Collected data entries:
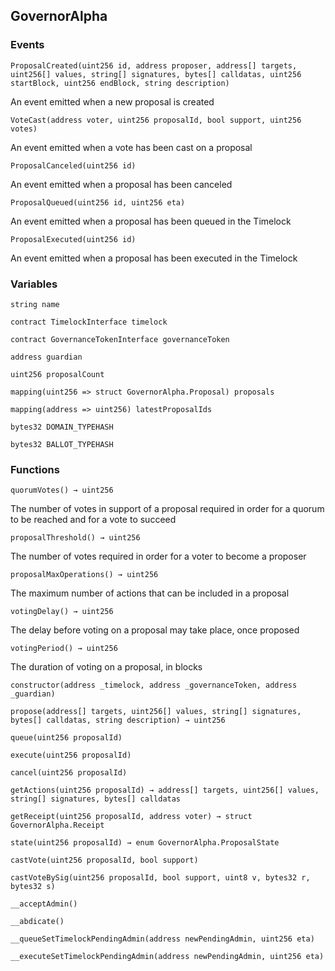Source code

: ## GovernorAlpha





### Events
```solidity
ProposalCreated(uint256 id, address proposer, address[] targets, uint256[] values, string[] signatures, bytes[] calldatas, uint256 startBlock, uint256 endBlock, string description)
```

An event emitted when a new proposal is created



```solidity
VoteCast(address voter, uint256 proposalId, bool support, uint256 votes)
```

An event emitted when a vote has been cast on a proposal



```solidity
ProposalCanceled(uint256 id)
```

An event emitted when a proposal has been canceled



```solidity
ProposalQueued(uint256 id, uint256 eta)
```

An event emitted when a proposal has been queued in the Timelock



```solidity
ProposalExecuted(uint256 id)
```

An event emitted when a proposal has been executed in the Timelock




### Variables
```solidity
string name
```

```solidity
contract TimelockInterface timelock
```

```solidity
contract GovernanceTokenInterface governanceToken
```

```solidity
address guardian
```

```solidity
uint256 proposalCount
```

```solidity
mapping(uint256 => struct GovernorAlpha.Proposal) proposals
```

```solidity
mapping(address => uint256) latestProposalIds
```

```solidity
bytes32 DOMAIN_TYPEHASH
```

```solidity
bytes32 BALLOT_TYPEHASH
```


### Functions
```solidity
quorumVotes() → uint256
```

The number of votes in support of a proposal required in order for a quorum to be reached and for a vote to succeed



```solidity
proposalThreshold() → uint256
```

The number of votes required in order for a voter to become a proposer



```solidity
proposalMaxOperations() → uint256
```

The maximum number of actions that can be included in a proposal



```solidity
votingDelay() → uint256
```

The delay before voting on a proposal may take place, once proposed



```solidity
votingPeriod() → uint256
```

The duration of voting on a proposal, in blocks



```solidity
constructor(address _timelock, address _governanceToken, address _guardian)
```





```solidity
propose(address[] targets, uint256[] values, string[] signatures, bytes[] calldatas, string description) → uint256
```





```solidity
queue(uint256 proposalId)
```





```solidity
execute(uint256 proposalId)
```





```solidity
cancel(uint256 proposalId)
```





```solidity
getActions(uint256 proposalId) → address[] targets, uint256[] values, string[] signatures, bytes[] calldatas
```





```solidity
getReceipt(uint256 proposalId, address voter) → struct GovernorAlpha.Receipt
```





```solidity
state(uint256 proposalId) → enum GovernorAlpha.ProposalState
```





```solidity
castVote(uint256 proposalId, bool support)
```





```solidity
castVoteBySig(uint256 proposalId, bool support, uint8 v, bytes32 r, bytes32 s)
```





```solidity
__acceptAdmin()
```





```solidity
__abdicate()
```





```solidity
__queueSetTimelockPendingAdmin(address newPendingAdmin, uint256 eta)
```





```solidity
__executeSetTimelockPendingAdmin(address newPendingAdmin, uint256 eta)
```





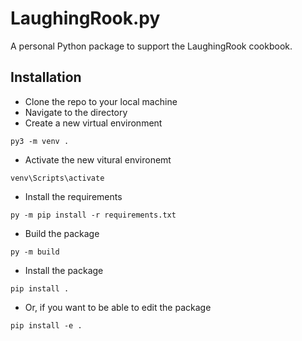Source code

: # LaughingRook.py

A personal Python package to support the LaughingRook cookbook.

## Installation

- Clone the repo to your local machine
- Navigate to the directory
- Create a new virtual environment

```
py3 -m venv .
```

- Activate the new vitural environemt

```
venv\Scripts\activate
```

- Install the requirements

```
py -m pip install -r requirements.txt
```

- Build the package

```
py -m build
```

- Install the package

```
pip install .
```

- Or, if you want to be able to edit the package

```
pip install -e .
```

---

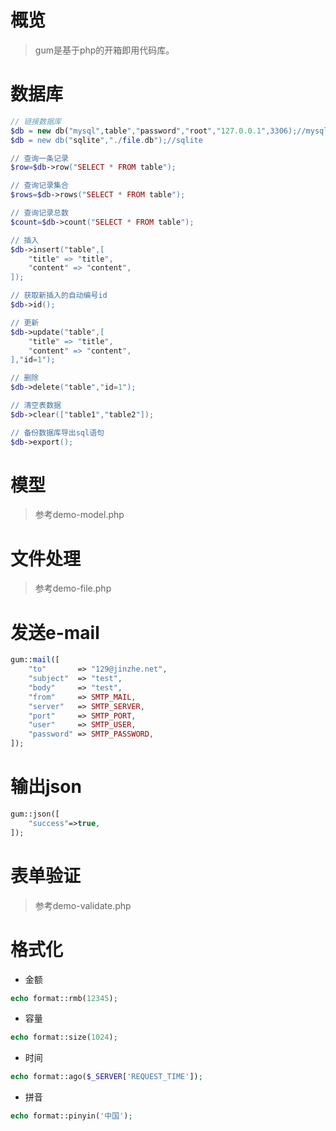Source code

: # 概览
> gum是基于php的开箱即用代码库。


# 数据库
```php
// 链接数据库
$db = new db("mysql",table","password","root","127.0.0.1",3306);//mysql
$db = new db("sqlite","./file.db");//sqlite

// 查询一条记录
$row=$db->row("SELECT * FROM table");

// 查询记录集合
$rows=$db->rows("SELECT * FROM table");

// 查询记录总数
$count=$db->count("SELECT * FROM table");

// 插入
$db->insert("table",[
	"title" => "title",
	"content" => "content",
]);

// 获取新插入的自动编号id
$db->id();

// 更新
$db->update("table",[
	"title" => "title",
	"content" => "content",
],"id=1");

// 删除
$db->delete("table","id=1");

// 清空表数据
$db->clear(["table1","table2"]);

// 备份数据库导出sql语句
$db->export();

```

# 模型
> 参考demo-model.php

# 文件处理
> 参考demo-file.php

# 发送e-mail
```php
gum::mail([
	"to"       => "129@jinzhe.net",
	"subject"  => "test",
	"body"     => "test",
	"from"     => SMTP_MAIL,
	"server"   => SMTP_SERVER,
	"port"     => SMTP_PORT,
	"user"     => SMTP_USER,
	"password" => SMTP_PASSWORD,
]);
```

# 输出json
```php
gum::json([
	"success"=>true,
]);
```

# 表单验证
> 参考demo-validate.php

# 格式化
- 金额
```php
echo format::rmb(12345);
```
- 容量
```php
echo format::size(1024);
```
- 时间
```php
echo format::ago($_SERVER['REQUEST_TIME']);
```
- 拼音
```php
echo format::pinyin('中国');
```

...

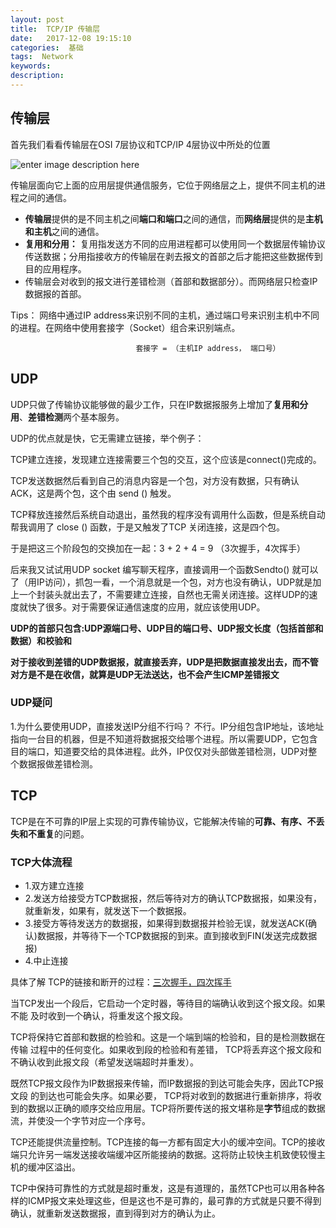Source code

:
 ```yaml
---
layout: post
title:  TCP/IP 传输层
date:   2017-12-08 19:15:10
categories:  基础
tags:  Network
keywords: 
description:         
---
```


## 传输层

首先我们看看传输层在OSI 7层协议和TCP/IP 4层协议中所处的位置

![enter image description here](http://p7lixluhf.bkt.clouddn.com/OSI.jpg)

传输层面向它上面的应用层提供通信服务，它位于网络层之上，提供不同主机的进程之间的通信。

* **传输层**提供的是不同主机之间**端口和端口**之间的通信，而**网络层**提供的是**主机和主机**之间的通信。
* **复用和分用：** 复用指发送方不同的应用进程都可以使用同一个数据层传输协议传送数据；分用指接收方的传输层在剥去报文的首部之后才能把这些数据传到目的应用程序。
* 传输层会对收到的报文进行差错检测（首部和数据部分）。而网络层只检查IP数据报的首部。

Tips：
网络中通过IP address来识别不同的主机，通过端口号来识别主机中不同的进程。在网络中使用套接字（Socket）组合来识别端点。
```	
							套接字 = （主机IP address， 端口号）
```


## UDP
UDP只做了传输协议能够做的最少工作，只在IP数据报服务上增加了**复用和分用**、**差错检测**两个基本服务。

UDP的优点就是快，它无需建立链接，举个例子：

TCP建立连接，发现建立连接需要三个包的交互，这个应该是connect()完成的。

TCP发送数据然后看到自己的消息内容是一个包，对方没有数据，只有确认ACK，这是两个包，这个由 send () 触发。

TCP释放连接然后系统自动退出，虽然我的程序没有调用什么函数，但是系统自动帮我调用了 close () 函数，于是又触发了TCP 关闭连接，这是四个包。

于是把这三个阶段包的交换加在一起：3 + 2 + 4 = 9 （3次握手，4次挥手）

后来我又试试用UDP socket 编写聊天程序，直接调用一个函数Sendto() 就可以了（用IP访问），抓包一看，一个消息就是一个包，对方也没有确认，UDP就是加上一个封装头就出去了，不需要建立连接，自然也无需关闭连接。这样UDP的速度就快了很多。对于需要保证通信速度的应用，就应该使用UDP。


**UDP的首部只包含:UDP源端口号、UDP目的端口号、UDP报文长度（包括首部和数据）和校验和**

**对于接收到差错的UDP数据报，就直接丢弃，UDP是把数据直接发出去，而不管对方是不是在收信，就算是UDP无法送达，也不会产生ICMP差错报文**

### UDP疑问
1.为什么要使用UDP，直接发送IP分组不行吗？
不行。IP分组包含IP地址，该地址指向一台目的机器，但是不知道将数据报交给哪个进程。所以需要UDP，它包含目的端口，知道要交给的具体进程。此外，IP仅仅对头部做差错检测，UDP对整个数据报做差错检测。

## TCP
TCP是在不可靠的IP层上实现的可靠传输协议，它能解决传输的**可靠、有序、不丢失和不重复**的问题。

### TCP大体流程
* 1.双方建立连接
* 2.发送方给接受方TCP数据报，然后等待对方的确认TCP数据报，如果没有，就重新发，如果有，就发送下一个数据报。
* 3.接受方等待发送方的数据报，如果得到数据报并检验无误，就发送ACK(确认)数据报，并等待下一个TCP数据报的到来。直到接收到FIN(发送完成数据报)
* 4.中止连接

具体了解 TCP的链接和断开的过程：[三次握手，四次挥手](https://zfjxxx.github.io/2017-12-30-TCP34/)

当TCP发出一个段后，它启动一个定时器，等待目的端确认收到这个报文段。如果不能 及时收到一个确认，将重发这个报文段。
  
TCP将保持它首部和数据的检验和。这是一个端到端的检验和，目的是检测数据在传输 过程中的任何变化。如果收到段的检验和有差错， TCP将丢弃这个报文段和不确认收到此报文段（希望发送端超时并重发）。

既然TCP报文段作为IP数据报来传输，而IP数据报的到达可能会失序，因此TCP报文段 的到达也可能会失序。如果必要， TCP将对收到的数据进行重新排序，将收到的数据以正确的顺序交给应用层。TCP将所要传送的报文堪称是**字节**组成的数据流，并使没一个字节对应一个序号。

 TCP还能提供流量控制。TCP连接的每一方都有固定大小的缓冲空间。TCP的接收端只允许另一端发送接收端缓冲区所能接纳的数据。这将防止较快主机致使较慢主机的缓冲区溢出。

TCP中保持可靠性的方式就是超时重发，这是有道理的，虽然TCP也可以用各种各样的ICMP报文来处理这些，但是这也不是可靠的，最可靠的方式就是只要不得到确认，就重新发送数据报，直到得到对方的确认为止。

▸ **EXERCISE PROMPT**:
What is needed is every line of the records that contains the word "voter".

▸ **OUTPUT FOR THIS EXERCISE**:
VoteCast(address voter, uint256 proposalId, bool support, uint256 votes)
The number of votes required in order for a voter to become a proposer
getReceipt(uint256 proposalId, address voter) → struct GovernorAlpha.Receipt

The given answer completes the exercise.